*** Information given Section Begins ***

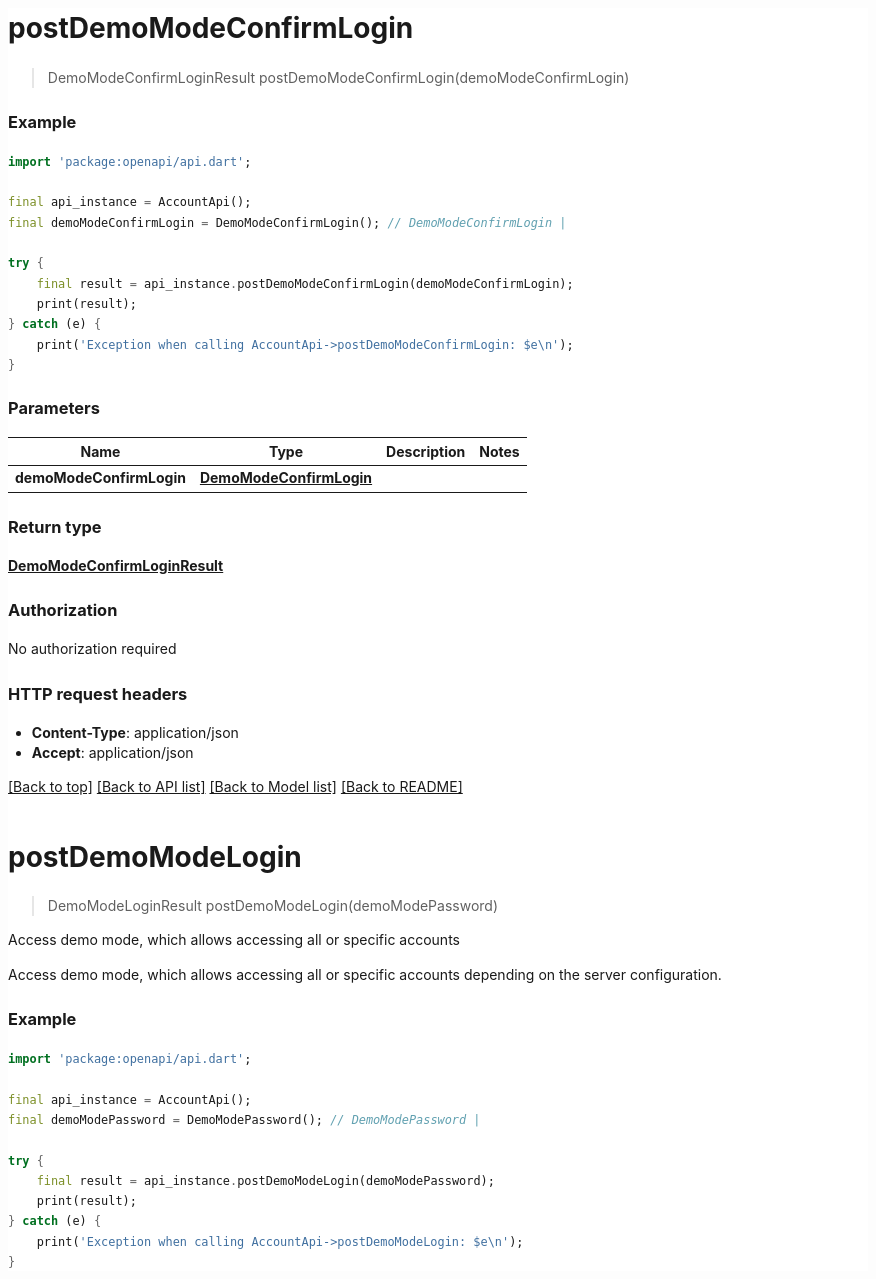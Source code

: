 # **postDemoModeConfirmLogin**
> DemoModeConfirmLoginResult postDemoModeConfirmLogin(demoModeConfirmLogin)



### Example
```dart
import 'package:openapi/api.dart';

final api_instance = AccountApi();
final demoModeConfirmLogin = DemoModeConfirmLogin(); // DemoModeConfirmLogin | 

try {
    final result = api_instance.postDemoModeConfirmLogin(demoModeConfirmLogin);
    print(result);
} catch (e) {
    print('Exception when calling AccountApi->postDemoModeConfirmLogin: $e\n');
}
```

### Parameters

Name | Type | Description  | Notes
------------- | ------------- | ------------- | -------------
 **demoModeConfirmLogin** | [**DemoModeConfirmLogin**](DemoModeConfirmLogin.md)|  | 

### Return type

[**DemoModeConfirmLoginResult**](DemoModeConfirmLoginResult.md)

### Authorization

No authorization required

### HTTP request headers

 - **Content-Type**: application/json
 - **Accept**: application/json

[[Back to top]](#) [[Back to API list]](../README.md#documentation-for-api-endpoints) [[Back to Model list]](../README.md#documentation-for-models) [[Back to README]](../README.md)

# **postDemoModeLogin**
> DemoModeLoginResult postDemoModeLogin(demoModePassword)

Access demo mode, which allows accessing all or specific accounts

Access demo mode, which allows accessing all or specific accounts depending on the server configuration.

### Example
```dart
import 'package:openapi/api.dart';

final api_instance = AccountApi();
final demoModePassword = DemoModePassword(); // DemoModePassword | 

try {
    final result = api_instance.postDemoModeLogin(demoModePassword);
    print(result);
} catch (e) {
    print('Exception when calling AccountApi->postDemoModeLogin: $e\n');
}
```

*** Information given Section Ends ***
*** Information given Section Begins ***

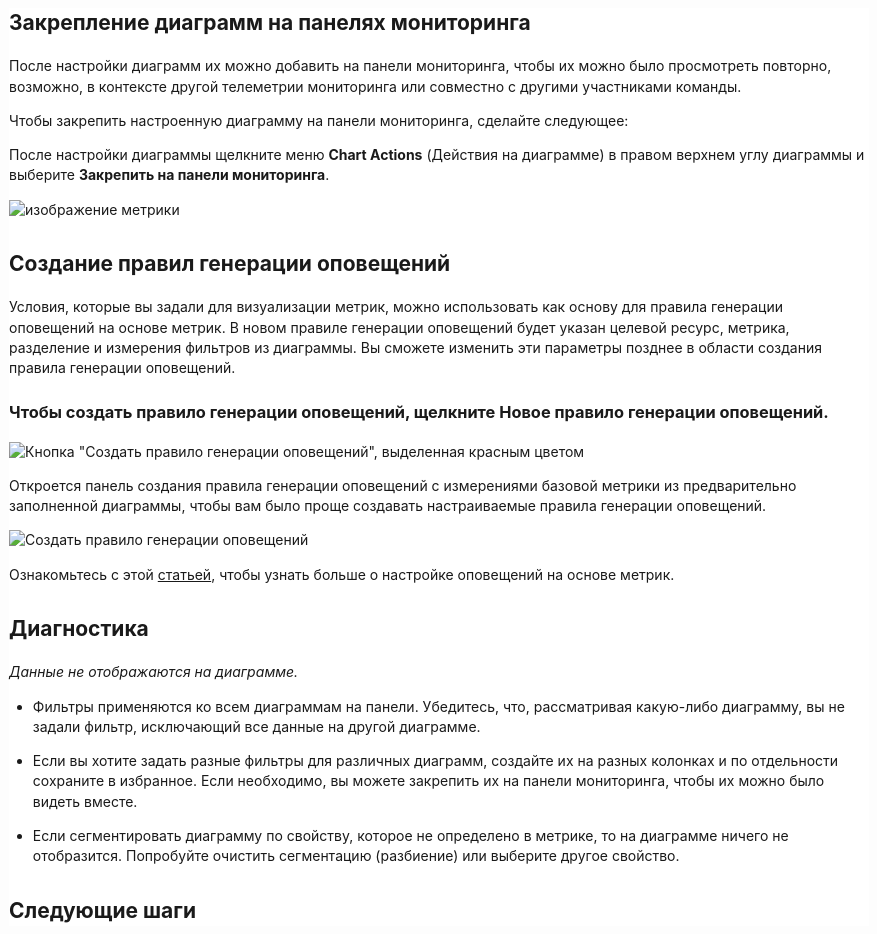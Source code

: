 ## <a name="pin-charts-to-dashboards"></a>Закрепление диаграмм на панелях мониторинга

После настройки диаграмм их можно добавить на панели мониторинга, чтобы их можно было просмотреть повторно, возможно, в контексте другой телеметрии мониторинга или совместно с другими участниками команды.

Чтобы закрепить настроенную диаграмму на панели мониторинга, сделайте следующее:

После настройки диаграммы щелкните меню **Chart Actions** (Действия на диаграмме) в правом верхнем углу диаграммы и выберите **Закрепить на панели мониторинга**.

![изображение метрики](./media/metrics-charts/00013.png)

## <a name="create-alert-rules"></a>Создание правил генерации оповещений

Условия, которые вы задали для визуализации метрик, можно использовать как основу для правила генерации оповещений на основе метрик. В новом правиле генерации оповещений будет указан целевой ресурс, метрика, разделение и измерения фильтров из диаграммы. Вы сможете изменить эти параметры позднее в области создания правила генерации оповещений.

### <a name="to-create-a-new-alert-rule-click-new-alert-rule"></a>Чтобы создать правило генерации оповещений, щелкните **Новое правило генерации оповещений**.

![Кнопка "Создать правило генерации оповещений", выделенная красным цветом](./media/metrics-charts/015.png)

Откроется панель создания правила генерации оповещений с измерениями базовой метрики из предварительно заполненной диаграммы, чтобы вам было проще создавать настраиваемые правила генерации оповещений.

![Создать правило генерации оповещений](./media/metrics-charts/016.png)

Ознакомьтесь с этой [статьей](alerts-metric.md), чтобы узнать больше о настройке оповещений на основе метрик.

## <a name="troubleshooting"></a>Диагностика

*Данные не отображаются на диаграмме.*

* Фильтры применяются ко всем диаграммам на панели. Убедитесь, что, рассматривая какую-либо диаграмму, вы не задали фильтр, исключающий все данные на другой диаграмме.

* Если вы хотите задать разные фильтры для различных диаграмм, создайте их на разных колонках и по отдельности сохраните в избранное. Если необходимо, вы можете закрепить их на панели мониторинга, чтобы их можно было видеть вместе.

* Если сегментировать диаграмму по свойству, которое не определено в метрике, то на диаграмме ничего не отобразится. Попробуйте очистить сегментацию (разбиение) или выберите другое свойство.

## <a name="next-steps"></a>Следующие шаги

*** Information given Section Ends ***

What is needed:
Please show the lines in the entries above that hold the string "charts".

Solution:
: ## <a name="pin-charts-to-dashboards"></a>Закрепление диаграмм на панелях мониторинга
![изображение метрики](./media/metrics-charts/00013.png)
![Кнопка "Создать правило генерации оповещений", выделенная красным цветом](./media/metrics-charts/015.png)
![Создать правило генерации оповещений](./media/metrics-charts/016.png)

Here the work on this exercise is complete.